Zajmujemy 16. pozycję w rankingu najbezpieczniejszych gospodarek UE. W Europie Środkowej i Wschodniej za nami jest tylko Bułgaria - podaje Puls Biznesu.
Komisja Europejska opublikowała po raz pierwszy tzw. „Raport mechanizmu alarmowego”. Zebrała w nim najnowsze odczyty wszystkich 11 wskaźników dla poszczególnych krajów członkowskich. Niestety, analitycy z Brukseli nie podsumowali tego zestawienia jednoznacznymi wnioskami — które kraje są najbardziej narażone na kryzys, a które mają najzdrowsze fundamenty. Postanowiliśmy zrobić to za nich.
Polska na tle innych 26 krajów UE wypada dość słabo. Zajmujemy dopiero 16. lokatę, co dla kraju będącego niedawno zieloną wyspą Unii nie jest zadowalającym wynikiem.
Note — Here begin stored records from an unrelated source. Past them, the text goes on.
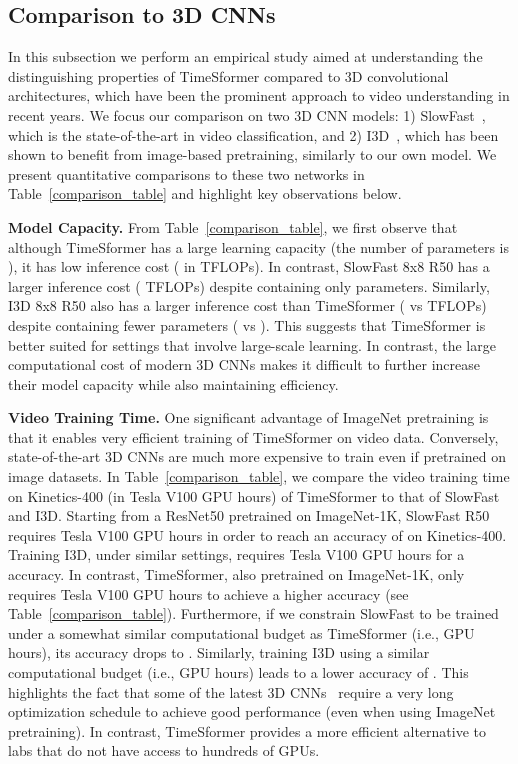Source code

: \documentclass{article}
\begin{document}
\subsection{Comparison to 3D CNNs}
\label{comparison_sec}

In this subsection we perform an empirical study aimed at understanding the distinguishing properties of TimeSformer compared to 3D convolutional architectures, which have been the prominent approach to video understanding in recent years. We focus our comparison on two 3D CNN models: 1) SlowFast~\cite{slowfast}, which is the state-of-the-art in video classification, and 2) I3D~\cite{DBLP:conf/cvpr/CarreiraZ17}, which has been shown to benefit from image-based pretraining, similarly to our own model. We present quantitative comparisons to these two networks in Table~\ref{comparison_table} and highlight key observations below.

\textbf{Model Capacity.} From Table~\ref{comparison_table}, we first observe that although TimeSformer has a large learning capacity (the number of parameters is ), it has low inference cost ( in TFLOPs).  In contrast, SlowFast 8x8 R50 has a larger inference cost ( TFLOPs) despite containing only  parameters. Similarly, I3D 8x8 R50 also has a larger inference cost than TimeSformer ( vs  TFLOPs) despite containing fewer parameters ( vs ). This suggests that TimeSformer is better suited for settings that involve large-scale learning. In contrast, the large computational cost of modern 3D CNNs makes it difficult to further increase their model capacity while also maintaining efficiency.

\textbf{Video Training Time.} One significant advantage of ImageNet pretraining is that it enables very efficient training of TimeSformer on video data. Conversely, state-of-the-art 3D CNNs are much more expensive to train even if pretrained on image datasets. In Table~\ref{comparison_table}, we compare the video training time on Kinetics-400 (in Tesla V100 GPU hours) of TimeSformer to that of SlowFast and I3D. Starting from a ResNet50 pretrained on ImageNet-1K, SlowFast  R50 requires  Tesla V100 GPU hours in order to reach an accuracy of  on Kinetics-400. Training I3D, under similar settings, requires  Tesla V100 GPU hours for a  accuracy. In contrast, TimeSformer, also pretrained on ImageNet-1K, only requires  Tesla V100 GPU hours to achieve a higher  accuracy (see Table~\ref{comparison_table}). Furthermore, if we constrain SlowFast to be trained under a somewhat similar computational budget as TimeSformer (i.e.,  GPU hours), its accuracy drops to . Similarly, training I3D using a similar computational budget (i.e.,  GPU hours) leads to a lower accuracy of . This highlights the fact that some of the latest 3D CNNs~\cite{slowfast,feichtenhofer2020x3d} require a very long optimization schedule to achieve good performance (even when using ImageNet pretraining). In contrast, TimeSformer provides a more efficient alternative to labs that do not have access to hundreds of GPUs.
\end{document}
Mamy kilka mocnych stron: najbardziej sprzyjający ze wszystkich 27 państw realny kurs walutowy oraz bardzo niskie jak na europejskie standardy zadłużenie.
Pięt achillesowych jednak też Polsce nie brakuje. Mamy sporą dziurę w bilansie płatniczym (m.in. dlatego, że podobnie jak Cypr czy Grecja, więcej importujemy, niż eksportujemy), dość szybko uzależniamy się od zagranicznych kredytów i spadają nam ceny nieruchomości. Na dziesięć krajów Europy Środkowej i Wschodniej zajmujemy przez to dopiero dziewiątą pozycję — wyprzedzamy jedynie Bułgarię.